Task statement = Produce a copy of every line in the records that holds the string "apposition".

Plain-text document sources =
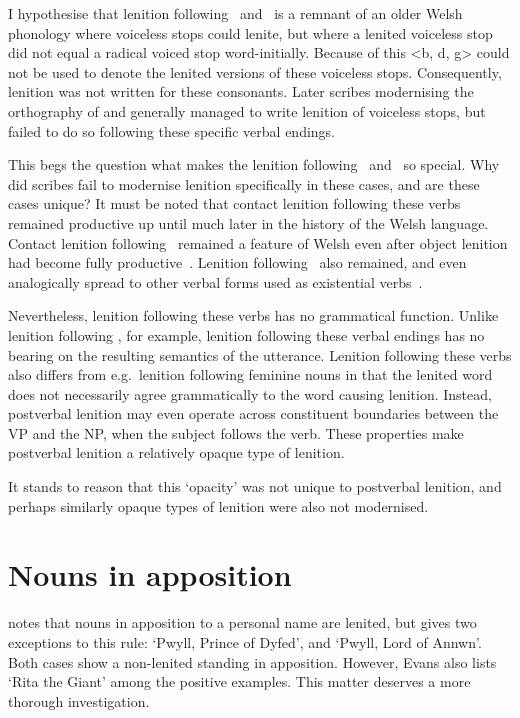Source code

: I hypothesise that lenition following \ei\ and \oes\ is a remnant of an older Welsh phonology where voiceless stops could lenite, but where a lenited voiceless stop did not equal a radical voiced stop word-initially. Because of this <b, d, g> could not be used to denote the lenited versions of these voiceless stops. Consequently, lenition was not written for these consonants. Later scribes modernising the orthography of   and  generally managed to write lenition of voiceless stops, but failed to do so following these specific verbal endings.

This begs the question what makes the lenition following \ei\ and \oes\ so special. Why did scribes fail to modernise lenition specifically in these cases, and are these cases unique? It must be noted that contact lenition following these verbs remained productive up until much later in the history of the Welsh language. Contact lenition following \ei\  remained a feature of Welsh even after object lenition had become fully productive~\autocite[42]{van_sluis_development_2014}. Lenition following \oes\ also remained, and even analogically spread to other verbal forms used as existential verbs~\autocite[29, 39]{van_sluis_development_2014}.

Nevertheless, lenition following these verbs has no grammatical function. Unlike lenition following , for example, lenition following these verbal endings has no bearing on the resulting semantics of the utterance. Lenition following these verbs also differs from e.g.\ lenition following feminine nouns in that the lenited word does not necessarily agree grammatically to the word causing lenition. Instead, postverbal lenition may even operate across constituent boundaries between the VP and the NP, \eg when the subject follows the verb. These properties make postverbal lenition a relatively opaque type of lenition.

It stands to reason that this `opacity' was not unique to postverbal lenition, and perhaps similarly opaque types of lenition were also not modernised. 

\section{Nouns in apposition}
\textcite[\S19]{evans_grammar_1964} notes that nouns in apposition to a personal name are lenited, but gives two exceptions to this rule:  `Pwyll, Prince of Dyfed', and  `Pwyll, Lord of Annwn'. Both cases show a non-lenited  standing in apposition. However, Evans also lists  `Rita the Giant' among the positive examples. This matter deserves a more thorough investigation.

Expected answer =
\section{Nouns in apposition}
\textcite[\S19]{evans_grammar_1964} notes that nouns in apposition to a personal name are lenited, but gives two exceptions to this rule:  `Pwyll, Prince of Dyfed', and  `Pwyll, Lord of Annwn'. Both cases show a non-lenited  standing in apposition. However, Evans also lists  `Rita the Giant' among the positive examples. This matter deserves a more thorough investigation.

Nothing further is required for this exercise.